Amylyx Pharmaceuticals, Inc. operates as a clinical-stage biopharmaceutical firm, primarily focused on creating therapies for amyotrophic lateral sclerosis (ALS) and various other neurodegenerative conditions. A key asset in its developmental pipeline is AMX0035, a proprietary dual UPR-Bax apoptosis inhibitor. This compound, which integrates sodium phenylbutyrate and taurursodiol, is under investigation for treating ALS, and its application is also being explored for other neurodegenerative diseases. The company was established in 2013 and is based in Cambridge, Massachusetts.
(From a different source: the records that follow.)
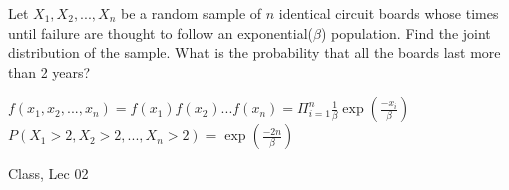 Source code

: \begin{ex}
Let $X_1, X_2, ..., X_n$ be a random sample of $n$ identical circuit boards whose times until failure are thought to follow an exponential($\beta$) population. Find the joint distribution of the sample. What is the probability that all the boards last more than 2 years?
\end{ex}
\begin{ans}
$f(x_1, x_2, ..., x_n)  = f(x_1) f(x_2) ... f(x_n) = \Pi_{i=1}^n \frac{1}{\beta} \exp(\frac{-x_i}{\beta})$ \\
$P(X_1 > 2, X_2 > 2, ..., X_n > 2) = \exp(\frac{-2n}{\beta})$
\end{ans}
\begin{source}
    Class, Lec 02
\end{source}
AMLX (Amylyx Pharmaceuticals, Inc.) trades in the Healthcare sector, specifically Biotechnology, with a market capitalization of approximately $1.48B, a beta of -0.16 versus the broader market, a 52-week range of 5.97-18.74, average daily share volume of 1.3M, a public-listing history dating back to 2022, approximately 123 full-time employees. These structural characteristics shape how AMLX stock options price implied volatility around earnings windows, capital events, and macro-driven sector rotations.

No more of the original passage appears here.